Analytical measurements

Headspace CH4 and CO2 concentrations were determined using a gas chromatograph mass spectrometer (Shimadzu, GCMS QP 2010 Ultra, Japan) equipped with a GS-CARBONPLOT column (Agilent, USA) in scanning mode. Helium was applied as the carrier gas with a pressure of 38 KPa and a split ratio of 29. The inlet temperature was 100 °C, the column temperature was set at 50 °C and the ion source temperature at 200 °C. The δ13C of methane and carbon dioxide were determined using a Delta v Advantage gas chromatograph combustion isotope ratio mass spectrometer system (GCC-IRMS) (Thermo Scientific, USA)34. The analytical procedures were the same as those for GC-MS. The apparent isotopic fractionation factor was determined by αC = (δ13CO2 + 103)/(δ13CH4 + 103)7, while the concentrations of acetate in the slurries of the incubations were analyzed as previously described13.

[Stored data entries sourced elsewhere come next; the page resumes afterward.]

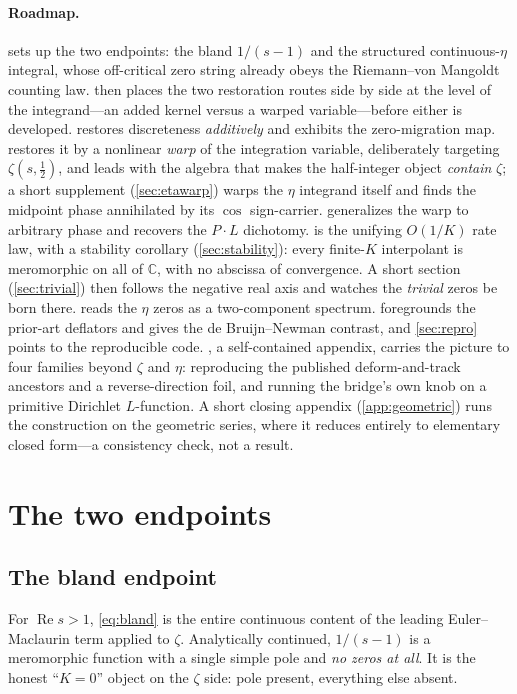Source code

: \documentclass[11pt]{article}
\theoremstyle{definition}
\renewcommand{\Re}{\operatorname{Re}}
\begin{document}
\paragraph{Roadmap.}
 sets up the two endpoints: the bland $1/(s-1)$ and the
structured continuous-$\eta$ integral, whose off-critical zero string already
obeys the Riemann--von Mangoldt counting law.  then places
the two restoration routes side by side at the level of the integrand---an added
kernel versus a warped variable---before either is developed. 
restores discreteness \emph{additively} and exhibits the zero-migration map.
 restores it by a nonlinear \emph{warp} of the integration
variable, deliberately targeting $\zeta(s,\tfrac12)$, and leads with the algebra
that makes the half-integer object \emph{contain} $\zeta$; a short supplement
(\cref{sec:etawarp}) warps the $\eta$ integrand itself and finds the midpoint
phase annihilated by its $\cos$ sign-carrier. 
generalizes the warp to arbitrary phase and recovers the $P\cdot L$ dichotomy.
 is the unifying $O(1/K)$ rate law, with a stability corollary
(\cref{sec:stability}): every finite-$K$ interpolant is meromorphic on all of
$\mathbb{C}$, with no abscissa of convergence. A short section
(\cref{sec:trivial}) then follows the negative real axis and watches the
\emph{trivial} zeros be born there.  reads the
$\eta$ zeros as a two-component spectrum.  foregrounds the
prior-art deflators and gives the de Bruijn--Newman contrast, and
\cref{sec:repro} points to the reproducible code. , a
self-contained appendix, carries the picture to four families beyond $\zeta$ and
$\eta$: reproducing the published deform-and-track ancestors and a reverse-direction
foil, and running the bridge's own knob on a primitive Dirichlet $L$-function. A short
closing appendix (\cref{app:geometric}) runs the construction on the geometric series,
where it reduces entirely to elementary closed form---a consistency check, not a result.

\section{The two endpoints}\label{sec:endpoints}

\subsection{The bland endpoint}
For $\Re s>1$, \eqref{eq:bland} is the entire continuous content of the leading
Euler--Maclaurin term applied to $\zeta$. Analytically continued, $1/(s-1)$ is a
meromorphic function with a single simple pole and \emph{no zeros at all}. It is
the honest ``$K=0$'' object on the $\zeta$ side: pole present, everything else
absent.
\end{document}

DNA extraction and real-time quantification PCR

DNA was extracted as previously described37. The functional gene in methanogenic pathway, mcrA, was quantified using the primer combination MLf/MLr38. An amplified mcrA sequence that had been sequenced and confirmed (NCBI accession number: MH102312) was used to construct the plasmid to generate a standard curve using the Lethal Based Fast Cloning Kit (Tiangen Biotech (Beijing) Co., Ltd.). The plasmid concentration was determined by spectrophotometric measurement with a Smartspec 3000 (BioRad) at 260 nm and then calculated according to the molecular mass. The standard curve was constructed from 1.931 × 109 to 1.931 × 102 copies/µL with 10-fold dilution steps. Samples in 5-fold dilutions were quantified in triplicate and repeated in at least two independent qPCR runs. A 25 µL reaction system was constructed using SYBR® Premix Ex Taq™ (Tli RNaseH Plus) (TaKaRa, Dalian, China) and analyzed in BioRad CFX96 Connect Real-Time System (BioRad, Hercules, CA, USA). The thermal progress was as follows: 95 °C for 30 s, followed by 40 cycles of 95 °C for 5 s and 59 °C for 30 s. The melting curve was from 65 °C to 95 °C with an increment of 0.5 °C for 5 s.

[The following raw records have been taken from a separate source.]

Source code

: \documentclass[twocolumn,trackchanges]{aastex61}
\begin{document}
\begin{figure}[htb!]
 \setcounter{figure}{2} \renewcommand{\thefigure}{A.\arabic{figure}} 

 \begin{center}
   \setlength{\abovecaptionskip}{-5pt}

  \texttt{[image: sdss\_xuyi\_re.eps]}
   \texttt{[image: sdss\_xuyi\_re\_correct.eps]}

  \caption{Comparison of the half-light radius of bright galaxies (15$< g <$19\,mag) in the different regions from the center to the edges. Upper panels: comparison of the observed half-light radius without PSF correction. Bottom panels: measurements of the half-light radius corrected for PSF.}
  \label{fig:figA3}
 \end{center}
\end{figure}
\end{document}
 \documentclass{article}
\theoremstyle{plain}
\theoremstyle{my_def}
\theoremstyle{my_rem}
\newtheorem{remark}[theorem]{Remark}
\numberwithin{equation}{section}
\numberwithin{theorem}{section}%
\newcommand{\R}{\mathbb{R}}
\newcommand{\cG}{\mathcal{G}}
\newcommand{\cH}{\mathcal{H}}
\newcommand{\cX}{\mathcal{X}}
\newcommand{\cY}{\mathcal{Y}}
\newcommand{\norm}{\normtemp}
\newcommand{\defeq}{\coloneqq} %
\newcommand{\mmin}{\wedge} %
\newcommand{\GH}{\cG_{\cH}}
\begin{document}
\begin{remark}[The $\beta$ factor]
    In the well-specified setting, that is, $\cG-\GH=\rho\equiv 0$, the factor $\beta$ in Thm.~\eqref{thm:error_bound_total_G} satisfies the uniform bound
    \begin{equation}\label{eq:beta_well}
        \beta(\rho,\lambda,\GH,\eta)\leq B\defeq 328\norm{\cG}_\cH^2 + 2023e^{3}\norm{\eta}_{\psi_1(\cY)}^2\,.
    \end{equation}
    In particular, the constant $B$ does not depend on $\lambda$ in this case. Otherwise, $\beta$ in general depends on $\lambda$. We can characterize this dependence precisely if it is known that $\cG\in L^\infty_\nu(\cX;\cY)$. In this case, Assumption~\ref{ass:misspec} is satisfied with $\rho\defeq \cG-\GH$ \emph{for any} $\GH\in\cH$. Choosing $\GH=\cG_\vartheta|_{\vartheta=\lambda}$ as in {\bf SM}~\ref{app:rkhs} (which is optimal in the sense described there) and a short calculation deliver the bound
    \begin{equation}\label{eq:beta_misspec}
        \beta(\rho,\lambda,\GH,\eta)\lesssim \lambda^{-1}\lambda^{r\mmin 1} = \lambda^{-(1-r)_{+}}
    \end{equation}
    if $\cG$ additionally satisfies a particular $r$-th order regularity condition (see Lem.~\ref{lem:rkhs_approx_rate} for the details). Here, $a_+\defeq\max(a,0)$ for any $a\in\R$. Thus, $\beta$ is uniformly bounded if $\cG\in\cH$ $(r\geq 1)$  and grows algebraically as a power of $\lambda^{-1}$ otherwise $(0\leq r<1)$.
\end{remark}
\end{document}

High-throughput Illumina sequencing

The archaea 16S rRNA genes were amplified using primer Arch519F/Arch915R with barcodes to identify species composition. All of the PCR reactions were conducting using Phusion® High-Fidelity PCR Master Mix (New England Biolabs) and the products were purified with a Qiagen Gel Extraction Kit (Qiagen, Hilden, Germany). Sequencing libraries were generated using a TruSeq® DNA PCR-Free Sample Preparation Kit (Illumina, San Diego, CA, USA) following the manufacturer’s recommendations and index codes were added. The library quality was assessed using a Qubit® 2.0 Fluorometer (Thermo Scientific, Waltham, MA, USA) and the Agilent Bioanalyzer 2100 system. Finally, the library was sequenced on an Illumina HiSeq2500 platform and 250 bp paired-end reads were generated.

Data analysis

The produced paired-end reads were assigned to samples based on their unique barcode, after which they were truncated by cutting off the barcode and primer sequence. The paired-end reads were then merged using FLASH (V1.2.7, http://ccb.jhu.edu/software/FLASH/) and the splicing sequences were considered as raw tags. After removing the chimera sequences with the UCHIME (http://www.drive5.com/usearch/manual/uchime_algo.html) algorithm, the effective tags were obtained. The effective tags were submitted to the NCBI Sequence Read Archive database under accession number SRP142729. Sequences with ≥97% similarities were classified to the same operational taxonomic units (OTUs) after the analysis using Uparse software (Uparse v7.0.1001, http://drive5.com/uparse/). Representative sequences for each OTU were screened for further annotation. For each representative sequence, the GreenGene Database (http://greengenes.lbl.gov/cgi-bin/nph-index.cgi) was employed based on the RDP Classifier (Version 2.2, http://sourceforge.net/projects/rdp-classifier/) algorithm to annotate taxonomic information. OTU abundance information was normalized using a standard of sequence number corresponding to the sample with the least sequences. For triplicate settings in the current study, mean values with the standard error were calculated using PASW statistics 18 and the figures were drawn in OriginPro 2017. Structural equation modelling (SEM) was performed with the Amos 24 software (IBM Corporation, NY, USA).